34: Premaxilla Surgery: Implant Insertion, Bone Spreading, Nasal Floor Elevation, and Incisive Foramen Implants

Chapter 34 Premaxilla Surgery: Implant Insertion, Bone Spreading, Nasal Floor Elevation, and Incisive Foramen Implants


Seventeen percent of the U.S. population (30 million adults) has no maxillary natural teeth. A large segment of the population is also missing multiple maxillary anterior teeth, often from trauma or failed fixed partial dentures (FPDs). Therefore the premaxilla is a region often in need of implant abutments for either fixed or overdenture prostheses. In a 20-year review of the literature by Goodacre et al., restorations associated with the edentulous maxillae have the highest early implant failure rate (19% for overdentures and 10% for fixed prostheses).
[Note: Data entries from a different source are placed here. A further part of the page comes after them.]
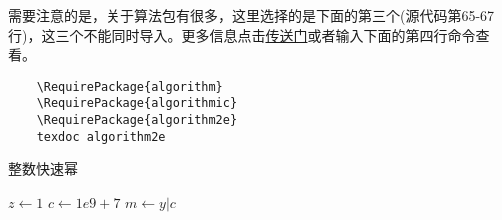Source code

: 需要注意的是，关于算法包有很多，这里选择的是下面的第三个(源代码第65-67行)，这三个不能同时导入。更多信息点击\href{https://www.overleaf.com/learn/latex/Algorithms}{传送门}或者输入下面的第四行命令查看。
\begin{tcolorbox}[colback=gray!10,
    colframe=black,
    width=16cm,
    arc=1mm, auto outer arc,
    boxrule=0.5pt,]
\begin{verbatim}
    \RequirePackage{algorithm}
    \RequirePackage{algorithmic}
    \RequirePackage{algorithm2e} 
    texdoc algorithm2e 
\end{verbatim}
\end{tcolorbox}

\begin{algorithm}[H]
    \SetAlgoLined
    \caption{整数快速幂}
    $z \gets 1$ \;
    $c \gets 1e9+7$\;
    $m \gets y | c$\;
\end{algorithm}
In comparison, mandibular overdentures or fixed restorations have some of the highest implant survival rates (3% failure rate).1

Several factors affect the condition of the edentulous maxilla and may result in a decrease in implant survival or an increase in surgical complications. After tooth loss, the facial cortical plate rapidly resorbs during initial bone remodeling, and the anterior ridge loses 25% of its width within the first year, as well as 40% to 50% within the next 3 to 5 years, mostly at the expense of the labial contour. As a result, the residual available bone migrates to a more palatal position.27 The farther forward the maxillary anterior teeth are positioned from the more palatal bone position implants, the greater the moment force leverage on the bone-implant interface, abutment screws, and implants. Coupled with an angled force in both centric and excursions, more stress is transmitted to premaxillary implants than those in anterior mandibles. This often mandates more implants and larger-diameter implants with bone augmentation by bone-spreading or bone graft procedures before or in conjunction with implant placement.

In most patients with available bone, the bone is less dense in the anterior maxilla than in the anterior mandible. The maxilla presents thin porous bone on the labial aspect, very thin porous cortical bone on the floor of the nasal and sinus region, and a more dense cortical bone on the palatal aspect.8,9 The trabecular bone in the premaxilla is usually fine and less dense than the anterior region of the mandible. This usually results in more overload implant failures or crestal bone loss. However, this type of bone lends itself to bone spreading or a compaction technique to insert implants.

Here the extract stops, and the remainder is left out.